You can find blood stem cells in bone marrow and you can find them in placentas. They may come, say, as the result of a marrow transplant in the leukemia patient. If you use cells derived from adult bone marrow from a bone marrow transplant for growing the new cells, it has about a 60 percent success rate. If you use the stem cells taken from a placenta, it is a 100 percent success rate, because the cells have greater potential—there is greater diversity, they are more pristine, if you will.

Now there are ways of morally pro curing placental cells that do not pose any moral problem. You can obtain these cells from afterbirth, for instance; there is no moral problem there. But from the afterbirth you just get blood cells. You are not going to get the neurological stem cells, for instance, which can develop into different kinds of other neurological cells, such as nerve cells and brain cells. You can only obtain the neurological stem cells from that portion of a baby in which they are developing. So there is a strong temptation to obtain stem cells from aborted fetuses for the purposes of research. You can get a variety of different kinds of stem cells from the unborn child; there can be more control.

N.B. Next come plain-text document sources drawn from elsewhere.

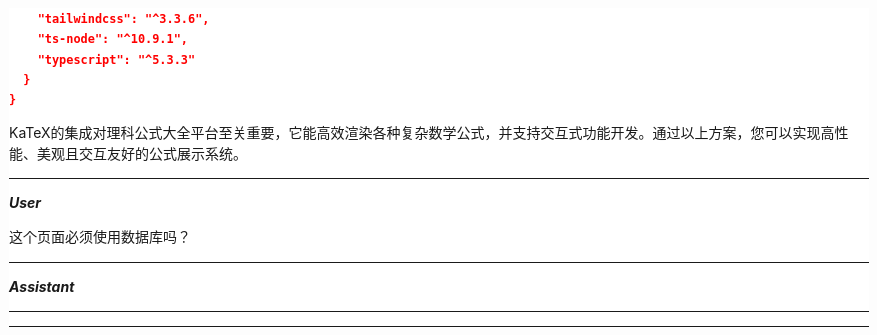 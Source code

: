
 ```json
    "tailwindcss": "^3.3.6",
    "ts-node": "^10.9.1",
    "typescript": "^5.3.3"
  }
}
```

KaTeX的集成对理科公式大全平台至关重要，它能高效渲染各种复杂数学公式，并支持交互式功能开发。通过以上方案，您可以实现高性能、美观且交互友好的公式展示系统。

---

_**User**_

这个页面必须使用数据库吗？

---

_**Assistant**_



---



---

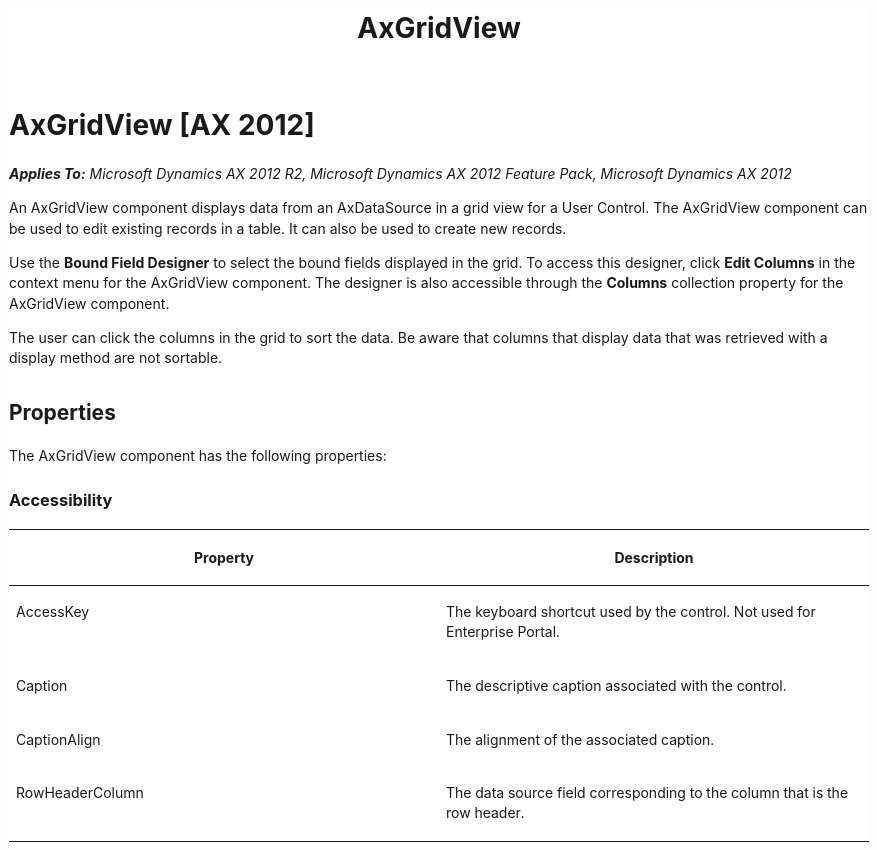 ﻿---
title: AxGridView
TOCTitle: AxGridView
ms:assetid: 1f56cc51-425f-4153-bf04-2f989a56d837
ms:mtpsurl: https://msdn.microsoft.com/en-us/library/Cc584514(v=AX.60)
ms:contentKeyID: 28119408
ms.date: 11/07/2012
mtps_version: v=AX.60
dev_langs:
- csharp
---

# AxGridView [AX 2012]


_**Applies To:** Microsoft Dynamics AX 2012 R2, Microsoft Dynamics AX 2012 Feature Pack, Microsoft Dynamics AX 2012_

An AxGridView component displays data from an AxDataSource in a grid view for a User Control. The AxGridView component can be used to edit existing records in a table. It can also be used to create new records.

Use the **Bound Field Designer** to select the bound fields displayed in the grid. To access this designer, click **Edit Columns** in the context menu for the AxGridView component. The designer is also accessible through the **Columns** collection property for the AxGridView component.

The user can click the columns in the grid to sort the data. Be aware that columns that display data that was retrieved with a display method are not sortable.

## Properties

The AxGridView component has the following properties:

### Accessibility

<table>
<colgroup>
<col style="width: 50%" />
<col style="width: 50%" />
</colgroup>
<thead>
<tr class="header">
<th><p>Property</p></th>
<th><p>Description</p></th>
</tr>
</thead>
<tbody>
<tr class="odd">
<td><p>AccessKey</p></td>
<td><p>The keyboard shortcut used by the control. Not used for Enterprise Portal.</p></td>
</tr>
<tr class="even">
<td><p>Caption</p></td>
<td><p>The descriptive caption associated with the control.</p></td>
</tr>
<tr class="odd">
<td><p>CaptionAlign</p></td>
<td><p>The alignment of the associated caption.</p></td>
</tr>
<tr class="even">
<td><p>RowHeaderColumn</p></td>
<td><p>The data source field corresponding to the column that is the row header.</p></td>
</tr>
<tr class="odd"> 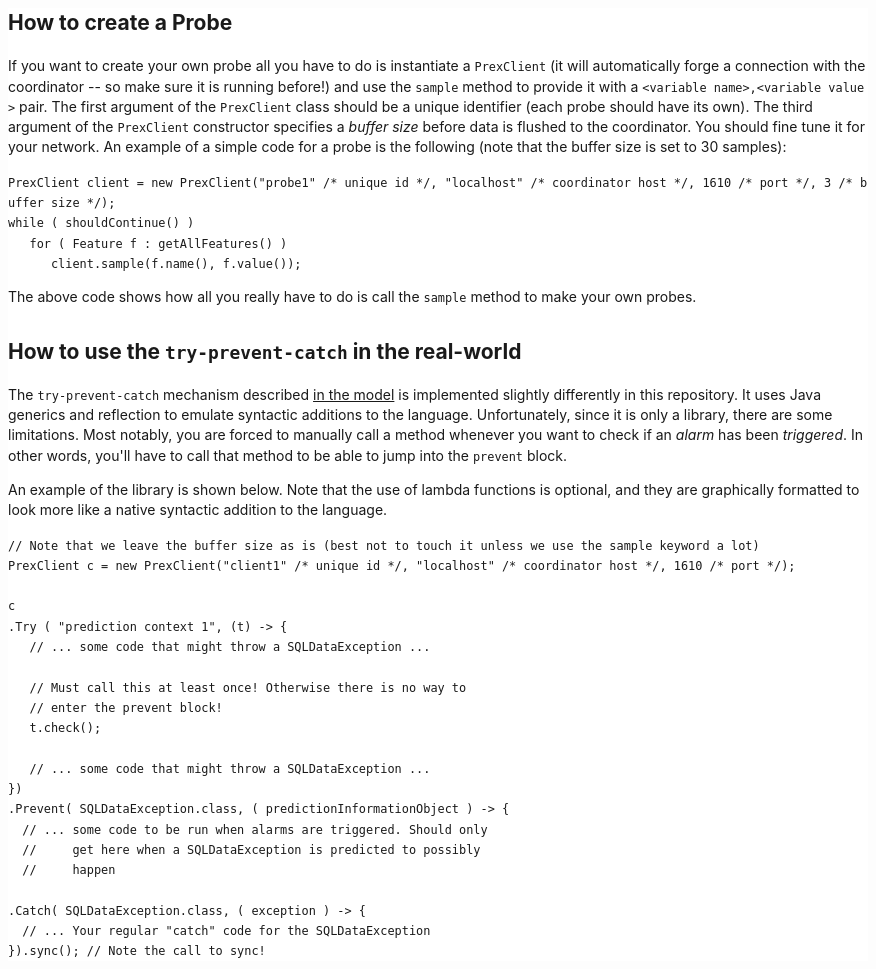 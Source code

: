 ## How to create a Probe

If you want to create your own probe all you have to do is instantiate a `PrexClient` (it will automatically forge a connection with the coordinator -- so make sure it is running before!) and use the `sample` method to provide it with a `<variable name>,<variable value>` pair. The first argument of the `PrexClient` class should be a unique identifier (each probe should have its own). The third argument of the `PrexClient` constructor specifies a _buffer size_ before data is flushed to the coordinator. You should fine tune it for your network. An example of a simple code for a probe is the following (note that the buffer size is set to 30 samples):

```
PrexClient client = new PrexClient("probe1" /* unique id */, "localhost" /* coordinator host */, 1610 /* port */, 3 /* buffer size */);
while ( shouldContinue() )
   for ( Feature f : getAllFeatures() )
      client.sample(f.name(), f.value());
```

The above code shows how all you really have to do is call the `sample` method to make your own probes.

## How to use the `try-prevent-catch` in the real-world

The `try-prevent-catch` mechanism described [in the model](#try-prevent-catch) is implemented slightly differently in this repository. It uses Java generics and reflection to emulate syntactic additions to the language. Unfortunately, since it is only a library, there are some limitations. Most notably, you are forced to manually call a method whenever you want to check if an _alarm_ has been _triggered_. In other words, you'll have to call that method to be able to jump into the `prevent` block. 

An example of the library is shown below. Note that the use of lambda functions is optional, and they are graphically formatted to look more like a native syntactic addition to the language.

```
// Note that we leave the buffer size as is (best not to touch it unless we use the sample keyword a lot)
PrexClient c = new PrexClient("client1" /* unique id */, "localhost" /* coordinator host */, 1610 /* port */);

c
.Try ( "prediction context 1", (t) -> {
   // ... some code that might throw a SQLDataException ...
   
   // Must call this at least once! Otherwise there is no way to
   // enter the prevent block!
   t.check();
   
   // ... some code that might throw a SQLDataException ...
})
.Prevent( SQLDataException.class, ( predictionInformationObject ) -> {
  // ... some code to be run when alarms are triggered. Should only
  //     get here when a SQLDataException is predicted to possibly
  //     happen
  
.Catch( SQLDataException.class, ( exception ) -> {
  // ... Your regular "catch" code for the SQLDataException
}).sync(); // Note the call to sync!
```
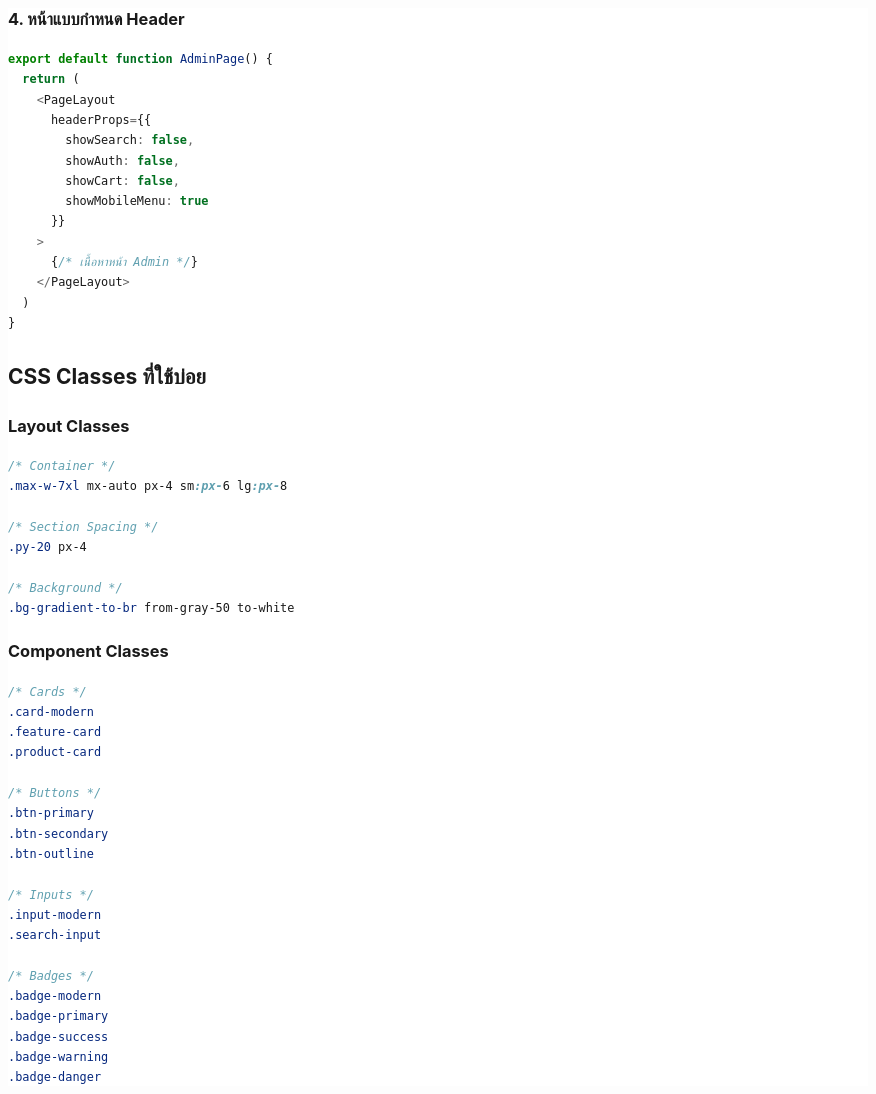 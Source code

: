### 4. หน้าแบบกำหนด Header
```typescript
export default function AdminPage() {
  return (
    <PageLayout
      headerProps={{
        showSearch: false,
        showAuth: false,
        showCart: false,
        showMobileMenu: true
      }}
    >
      {/* เนื้อหาหน้า Admin */}
    </PageLayout>
  )
}
```

## CSS Classes ที่ใช้บ่อย

### Layout Classes
```css
/* Container */
.max-w-7xl mx-auto px-4 sm:px-6 lg:px-8

/* Section Spacing */
.py-20 px-4

/* Background */
.bg-gradient-to-br from-gray-50 to-white
```

### Component Classes
```css
/* Cards */
.card-modern
.feature-card
.product-card

/* Buttons */
.btn-primary
.btn-secondary
.btn-outline

/* Inputs */
.input-modern
.search-input

/* Badges */
.badge-modern
.badge-primary
.badge-success
.badge-warning
.badge-danger
```
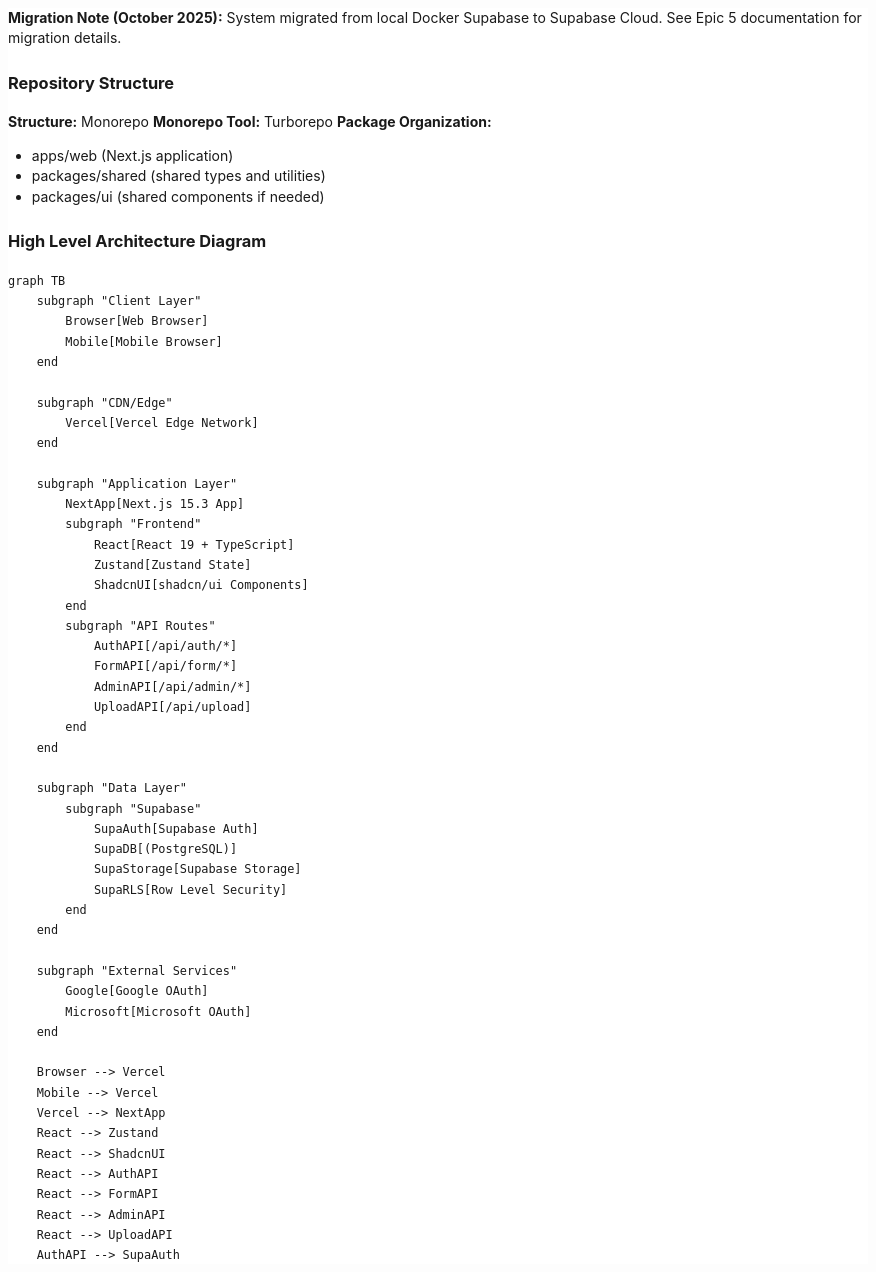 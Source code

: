 **Migration Note (October 2025):** System migrated from local Docker Supabase to Supabase Cloud. See Epic 5 documentation for migration details.

### Repository Structure

**Structure:** Monorepo
**Monorepo Tool:** Turborepo
**Package Organization:** 
- apps/web (Next.js application)
- packages/shared (shared types and utilities)
- packages/ui (shared components if needed)

### High Level Architecture Diagram

```mermaid
graph TB
    subgraph "Client Layer"
        Browser[Web Browser]
        Mobile[Mobile Browser]
    end
    
    subgraph "CDN/Edge"
        Vercel[Vercel Edge Network]
    end
    
    subgraph "Application Layer"
        NextApp[Next.js 15.3 App]
        subgraph "Frontend"
            React[React 19 + TypeScript]
            Zustand[Zustand State]
            ShadcnUI[shadcn/ui Components]
        end
        subgraph "API Routes"
            AuthAPI[/api/auth/*]
            FormAPI[/api/form/*]
            AdminAPI[/api/admin/*]
            UploadAPI[/api/upload]
        end
    end
    
    subgraph "Data Layer"
        subgraph "Supabase"
            SupaAuth[Supabase Auth]
            SupaDB[(PostgreSQL)]
            SupaStorage[Supabase Storage]
            SupaRLS[Row Level Security]
        end
    end
    
    subgraph "External Services"
        Google[Google OAuth]
        Microsoft[Microsoft OAuth]
    end
    
    Browser --> Vercel
    Mobile --> Vercel
    Vercel --> NextApp
    React --> Zustand
    React --> ShadcnUI
    React --> AuthAPI
    React --> FormAPI
    React --> AdminAPI
    React --> UploadAPI
    AuthAPI --> SupaAuth
```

The other thing that some researchers are doing is engendering new life in a petri dish and taking it on to the stage of an advanced blastocyst or early embryo, when the cells differentiate into the three broad categories of cells. Then they are procuring some of these cells, which are then used for experimentation in efforts to "nudge" them into becoming blood cells, neurological cells, or skin cells which could later be used for therapeutic purposes.

The use of stem cells is not perfected yet. There is still a lot of research going on, to discover the uses that can be made of them—the ways in which, let’s say, heart cells can be used therapeutically to repair the damaged hearts of older people; or the ways in which these primitive neurological cells can actually be used to repair nerve damage.

In the past, when people broke their backs, there was no way the nerve damage could be repaired; it was all over. But now there is a possibility that the damage could be repaired. There are wonderful things that can occur through this process. But the means of procuring the cells—at least generally speaking, up to this point—have not been moral.

So, you can see the possibility that great good could be done, if it is possible to obtain these stem cells in some morally acceptable way. That’s where the great challenge is now.